*DATA FOR THIS TASK:*
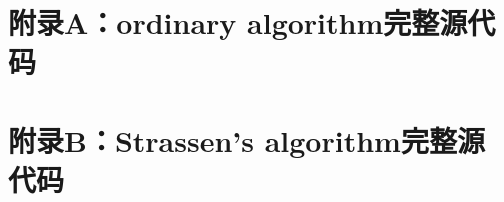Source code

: \documentclass{article}
\begin{document}
\section{附录A：ordinary algorithm完整源代码}
 


\section{附录B：Strassen's algorithm完整源代码}

\end{document}
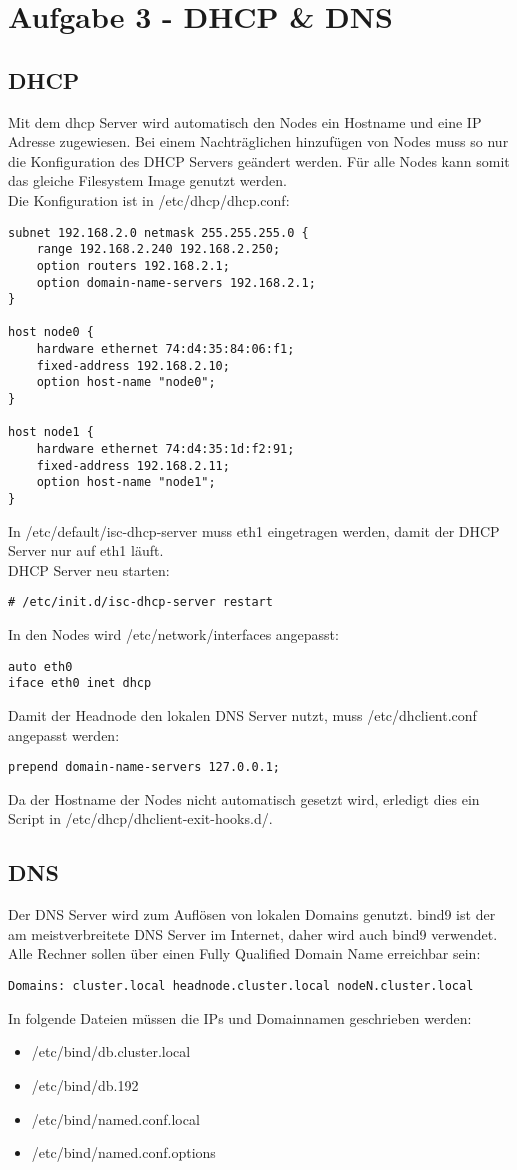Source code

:\chapter{Aufgabe 3 - DHCP \& DNS}
\section{DHCP}
Mit dem dhcp Server wird automatisch den Nodes ein Hostname und eine IP Adresse zugewiesen. Bei einem Nachträglichen hinzufügen von Nodes muss so nur
die Konfiguration des DHCP Servers geändert werden. Für alle Nodes kann somit das gleiche Filesystem Image genutzt werden.\\
Die Konfiguration ist in /etc/dhcp/dhcp.conf:
\begin{lstlisting}[style=Bash]
subnet 192.168.2.0 netmask 255.255.255.0 {
	range 192.168.2.240 192.168.2.250;
	option routers 192.168.2.1;
	option domain-name-servers 192.168.2.1;
}

host node0 {
	hardware ethernet 74:d4:35:84:06:f1;
	fixed-address 192.168.2.10;
	option host-name "node0";
}

host node1 {
	hardware ethernet 74:d4:35:1d:f2:91;
	fixed-address 192.168.2.11;
	option host-name "node1";
}
\end{lstlisting}
In /etc/default/isc-dhcp-server muss eth1 eingetragen werden, damit der DHCP Server nur auf eth1 läuft.\\
DHCP Server neu starten:
\begin{lstlisting}[style=Bash]
# /etc/init.d/isc-dhcp-server restart
\end{lstlisting}
In den Nodes wird /etc/network/interfaces angepasst:
\begin{lstlisting}[style=Bash]
auto eth0
iface eth0 inet dhcp
\end{lstlisting}
Damit der Headnode den lokalen DNS Server nutzt, muss /etc/dhclient.conf angepasst werden:
\begin{lstlisting}[style=Bash]
prepend domain-name-servers 127.0.0.1;
\end{lstlisting}
Da der Hostname der Nodes nicht automatisch gesetzt wird, erledigt dies ein Script in /etc/dhcp/dhclient-exit-hooks.d/.
\section{DNS}
Der DNS Server wird zum Auflösen von lokalen Domains genutzt. bind9 ist der am meistverbreitete DNS Server im Internet, daher wird auch bind9 verwendet.\\
Alle Rechner sollen über einen Fully Qualified Domain Name erreichbar sein:
\begin{lstlisting}[style=Bash]
Domains: cluster.local headnode.cluster.local nodeN.cluster.local
\end{lstlisting}
In folgende Dateien müssen die IPs und Domainnamen geschrieben werden:
\begin {itemize}
\item /etc/bind/db.cluster.local
\item /etc/bind/db.192
\item /etc/bind/named.conf.local
\item /etc/bind/named.conf.options
\end{itemize}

*WHAT YOU ARE ASKED TO DO:*
Each line of the material that includes the string "conf" is to be counted; give only the final number.

*ANSWER TO THIS TASK:*
4